__ASSIGNMENT__. Up to and including the line bearing "Array is a data", output every line of the entries exactly as written, starting from the first; pictures stay out.

(Saved data entries)
---*---
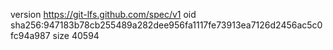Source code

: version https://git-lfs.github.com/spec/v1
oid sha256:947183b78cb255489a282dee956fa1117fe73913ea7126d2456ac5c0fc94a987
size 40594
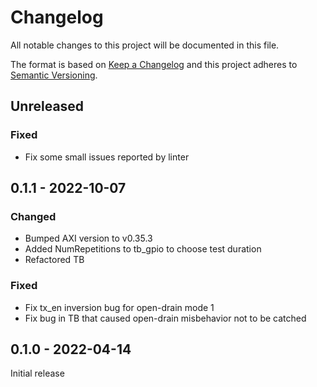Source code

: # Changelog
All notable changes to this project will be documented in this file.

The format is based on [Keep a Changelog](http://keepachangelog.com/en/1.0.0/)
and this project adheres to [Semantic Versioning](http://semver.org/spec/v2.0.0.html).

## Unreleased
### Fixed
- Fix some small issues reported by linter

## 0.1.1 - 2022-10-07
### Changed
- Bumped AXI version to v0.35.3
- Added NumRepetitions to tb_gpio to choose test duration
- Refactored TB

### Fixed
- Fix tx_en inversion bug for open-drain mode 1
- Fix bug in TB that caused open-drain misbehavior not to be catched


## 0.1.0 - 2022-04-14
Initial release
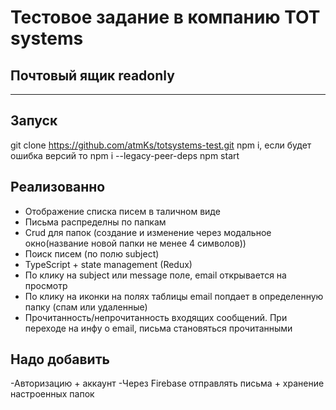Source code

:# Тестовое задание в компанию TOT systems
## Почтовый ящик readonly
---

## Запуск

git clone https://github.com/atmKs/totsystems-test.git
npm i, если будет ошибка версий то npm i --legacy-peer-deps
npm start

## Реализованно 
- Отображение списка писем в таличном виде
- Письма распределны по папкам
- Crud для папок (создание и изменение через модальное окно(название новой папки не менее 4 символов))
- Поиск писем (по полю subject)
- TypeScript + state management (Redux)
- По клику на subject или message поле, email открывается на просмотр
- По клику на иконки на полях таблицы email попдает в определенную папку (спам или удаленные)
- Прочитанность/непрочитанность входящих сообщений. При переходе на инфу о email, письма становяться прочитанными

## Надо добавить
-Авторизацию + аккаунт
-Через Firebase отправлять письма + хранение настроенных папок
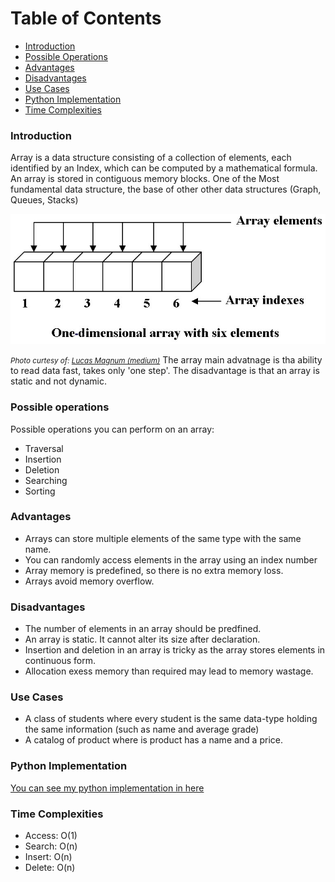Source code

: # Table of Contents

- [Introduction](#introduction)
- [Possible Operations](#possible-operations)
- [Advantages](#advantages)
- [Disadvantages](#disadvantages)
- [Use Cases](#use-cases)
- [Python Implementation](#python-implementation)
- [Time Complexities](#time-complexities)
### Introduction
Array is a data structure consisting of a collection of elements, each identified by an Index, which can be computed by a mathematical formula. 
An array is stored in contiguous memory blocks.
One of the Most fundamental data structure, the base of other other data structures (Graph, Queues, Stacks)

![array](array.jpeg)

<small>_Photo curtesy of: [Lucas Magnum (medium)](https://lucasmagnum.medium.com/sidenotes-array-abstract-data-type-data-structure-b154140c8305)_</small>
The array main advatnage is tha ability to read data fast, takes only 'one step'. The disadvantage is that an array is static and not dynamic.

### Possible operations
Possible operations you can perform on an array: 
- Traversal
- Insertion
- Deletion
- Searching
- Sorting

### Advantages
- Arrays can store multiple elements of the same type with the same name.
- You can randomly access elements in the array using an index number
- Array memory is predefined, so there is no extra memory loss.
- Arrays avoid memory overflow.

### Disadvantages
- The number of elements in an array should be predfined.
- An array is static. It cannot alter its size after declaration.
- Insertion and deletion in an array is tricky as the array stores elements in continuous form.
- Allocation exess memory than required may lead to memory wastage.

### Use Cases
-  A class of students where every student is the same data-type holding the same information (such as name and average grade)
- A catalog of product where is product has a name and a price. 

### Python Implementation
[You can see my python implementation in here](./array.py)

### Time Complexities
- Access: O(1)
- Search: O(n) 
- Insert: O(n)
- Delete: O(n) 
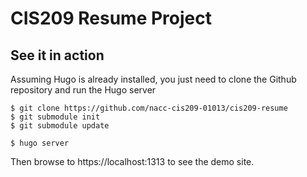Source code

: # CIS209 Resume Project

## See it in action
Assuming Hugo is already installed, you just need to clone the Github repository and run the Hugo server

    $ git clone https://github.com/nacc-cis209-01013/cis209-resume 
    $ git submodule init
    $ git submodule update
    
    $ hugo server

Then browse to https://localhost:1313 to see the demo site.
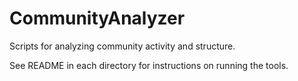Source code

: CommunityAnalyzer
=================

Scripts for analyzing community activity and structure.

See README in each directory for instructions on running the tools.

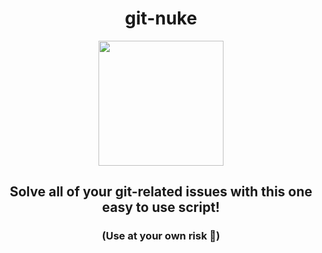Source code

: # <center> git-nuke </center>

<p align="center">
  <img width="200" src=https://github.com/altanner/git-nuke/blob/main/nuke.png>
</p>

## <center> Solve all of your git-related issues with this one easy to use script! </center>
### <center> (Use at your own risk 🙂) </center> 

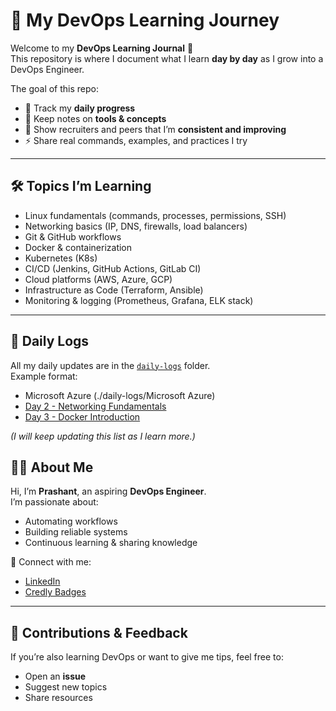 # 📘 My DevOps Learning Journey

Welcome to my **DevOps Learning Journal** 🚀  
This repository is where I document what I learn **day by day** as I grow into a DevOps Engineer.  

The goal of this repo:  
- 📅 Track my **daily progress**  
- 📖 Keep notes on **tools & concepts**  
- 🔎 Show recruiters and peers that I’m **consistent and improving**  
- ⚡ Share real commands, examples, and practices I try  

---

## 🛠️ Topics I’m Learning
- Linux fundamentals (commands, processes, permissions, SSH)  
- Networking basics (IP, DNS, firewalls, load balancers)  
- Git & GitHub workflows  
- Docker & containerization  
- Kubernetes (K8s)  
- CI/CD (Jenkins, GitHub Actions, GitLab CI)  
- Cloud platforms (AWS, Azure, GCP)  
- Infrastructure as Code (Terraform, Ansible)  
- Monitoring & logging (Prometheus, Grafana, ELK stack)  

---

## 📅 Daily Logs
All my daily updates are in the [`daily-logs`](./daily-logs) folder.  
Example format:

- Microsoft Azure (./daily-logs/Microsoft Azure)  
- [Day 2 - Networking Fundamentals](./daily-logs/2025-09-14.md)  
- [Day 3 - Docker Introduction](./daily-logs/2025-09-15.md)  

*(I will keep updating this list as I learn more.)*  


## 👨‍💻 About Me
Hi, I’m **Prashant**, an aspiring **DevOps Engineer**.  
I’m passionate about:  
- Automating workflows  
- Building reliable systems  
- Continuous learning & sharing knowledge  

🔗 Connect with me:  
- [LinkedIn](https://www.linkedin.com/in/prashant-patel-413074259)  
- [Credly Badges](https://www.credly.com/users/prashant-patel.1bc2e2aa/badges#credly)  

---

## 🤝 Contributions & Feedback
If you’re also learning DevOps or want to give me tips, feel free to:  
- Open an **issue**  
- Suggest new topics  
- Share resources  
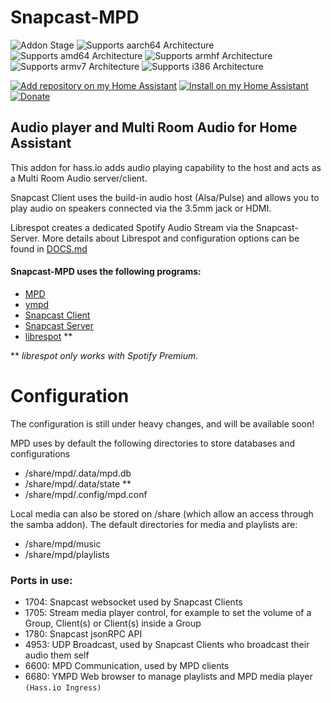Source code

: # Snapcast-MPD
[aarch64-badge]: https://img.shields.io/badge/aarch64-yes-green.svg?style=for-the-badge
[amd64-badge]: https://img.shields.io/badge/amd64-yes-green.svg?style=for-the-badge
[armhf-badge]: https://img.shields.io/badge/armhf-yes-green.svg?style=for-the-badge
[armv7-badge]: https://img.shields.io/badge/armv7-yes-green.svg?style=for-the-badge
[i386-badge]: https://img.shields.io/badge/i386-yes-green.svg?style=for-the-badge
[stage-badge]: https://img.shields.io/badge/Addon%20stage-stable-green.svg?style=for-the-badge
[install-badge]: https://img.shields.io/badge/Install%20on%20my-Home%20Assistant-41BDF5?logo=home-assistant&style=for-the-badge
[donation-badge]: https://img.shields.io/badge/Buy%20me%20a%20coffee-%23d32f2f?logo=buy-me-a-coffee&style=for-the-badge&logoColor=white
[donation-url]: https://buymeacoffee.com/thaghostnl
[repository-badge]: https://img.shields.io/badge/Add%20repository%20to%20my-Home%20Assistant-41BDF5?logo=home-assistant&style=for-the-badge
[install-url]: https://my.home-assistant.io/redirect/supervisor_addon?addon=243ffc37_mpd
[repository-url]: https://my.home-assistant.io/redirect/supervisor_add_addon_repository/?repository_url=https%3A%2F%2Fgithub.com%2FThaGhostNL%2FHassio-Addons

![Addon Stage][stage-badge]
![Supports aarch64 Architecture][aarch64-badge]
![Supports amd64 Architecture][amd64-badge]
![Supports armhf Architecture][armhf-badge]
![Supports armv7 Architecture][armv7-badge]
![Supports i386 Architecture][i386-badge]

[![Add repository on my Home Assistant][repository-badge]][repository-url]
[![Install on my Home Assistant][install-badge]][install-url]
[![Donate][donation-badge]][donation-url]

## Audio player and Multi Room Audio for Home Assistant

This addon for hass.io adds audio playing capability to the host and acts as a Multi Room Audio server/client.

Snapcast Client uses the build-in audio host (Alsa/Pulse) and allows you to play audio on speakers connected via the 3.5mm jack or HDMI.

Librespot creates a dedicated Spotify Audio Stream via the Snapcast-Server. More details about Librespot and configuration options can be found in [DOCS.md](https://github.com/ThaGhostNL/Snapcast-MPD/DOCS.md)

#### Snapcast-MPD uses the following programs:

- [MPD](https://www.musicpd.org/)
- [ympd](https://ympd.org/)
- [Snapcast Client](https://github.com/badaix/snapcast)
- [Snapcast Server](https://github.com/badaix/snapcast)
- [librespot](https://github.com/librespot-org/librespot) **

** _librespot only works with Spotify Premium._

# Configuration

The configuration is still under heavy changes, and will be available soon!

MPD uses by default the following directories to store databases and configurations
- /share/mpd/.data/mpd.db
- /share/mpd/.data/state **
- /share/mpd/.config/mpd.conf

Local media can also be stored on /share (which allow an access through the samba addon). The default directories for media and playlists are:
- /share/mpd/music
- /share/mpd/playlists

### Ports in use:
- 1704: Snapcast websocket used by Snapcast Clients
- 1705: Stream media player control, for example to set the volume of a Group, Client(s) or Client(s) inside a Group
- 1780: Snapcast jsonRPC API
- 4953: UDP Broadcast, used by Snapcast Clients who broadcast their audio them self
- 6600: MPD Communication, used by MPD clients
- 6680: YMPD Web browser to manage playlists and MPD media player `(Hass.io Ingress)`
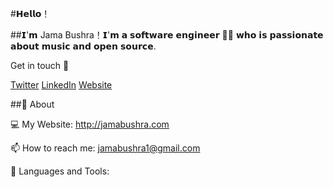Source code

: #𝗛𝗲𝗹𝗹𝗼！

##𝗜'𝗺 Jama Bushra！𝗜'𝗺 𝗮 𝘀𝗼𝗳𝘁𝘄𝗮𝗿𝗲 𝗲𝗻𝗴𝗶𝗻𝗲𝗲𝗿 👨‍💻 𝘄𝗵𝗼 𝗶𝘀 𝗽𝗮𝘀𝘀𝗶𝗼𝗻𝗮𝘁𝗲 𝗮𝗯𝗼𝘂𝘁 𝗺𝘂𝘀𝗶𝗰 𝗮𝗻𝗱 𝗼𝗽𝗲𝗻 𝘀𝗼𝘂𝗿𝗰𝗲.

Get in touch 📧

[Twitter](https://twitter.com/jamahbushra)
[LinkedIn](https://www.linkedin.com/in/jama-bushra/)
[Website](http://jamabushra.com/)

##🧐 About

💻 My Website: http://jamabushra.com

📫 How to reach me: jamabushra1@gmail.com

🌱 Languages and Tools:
---*---
__REPLY__.
Source code

: version https://git-lfs.github.com/spec/v1
oid sha256:947183b78cb255489a282dee956fa1117fe73913ea7126d2456ac5c0fc94a987
size 40594
Source code

: # Changelog
All notable changes to this project will be documented in this file.

The format is based on [Keep a Changelog](http://keepachangelog.com/en/1.0.0/)
and this project adheres to [Semantic Versioning](http://semver.org/spec/v2.0.0.html).

## Unreleased
### Fixed
- Fix some small issues reported by linter

## 0.1.1 - 2022-10-07
### Changed
- Bumped AXI version to v0.35.3
- Added NumRepetitions to tb_gpio to choose test duration
- Refactored TB

### Fixed
- Fix tx_en inversion bug for open-drain mode 1
- Fix bug in TB that caused open-drain misbehavior not to be catched


## 0.1.0 - 2022-04-14
Initial release
Source code

:# Тестовое задание в компанию TOT systems
## Почтовый ящик readonly
---

## Запуск

git clone https://github.com/atmKs/totsystems-test.git
npm i, если будет ошибка версий то npm i --legacy-peer-deps
npm start

## Реализованно 
- Отображение списка писем в таличном виде
- Письма распределны по папкам
- Crud для папок (создание и изменение через модальное окно(название новой папки не менее 4 символов))
- Поиск писем (по полю subject)
- TypeScript + state management (Redux)
- По клику на subject или message поле, email открывается на просмотр
- По клику на иконки на полях таблицы email попдает в определенную папку (спам или удаленные)
- Прочитанность/непрочитанность входящих сообщений. При переходе на инфу о email, письма становяться прочитанными

## Надо добавить
-Авторизацию + аккаунт
-Через Firebase отправлять письма + хранение настроенных папок
Source code

: # Table of Contents

- [Introduction](#introduction)
- [Possible Operations](#possible-operations)
- [Advantages](#advantages)
- [Disadvantages](#disadvantages)
- [Use Cases](#use-cases)
- [Python Implementation](#python-implementation)
- [Time Complexities](#time-complexities)
### Introduction
Array is a data structure consisting of a collection of elements, each identified by an Index, which can be computed by a mathematical formula. 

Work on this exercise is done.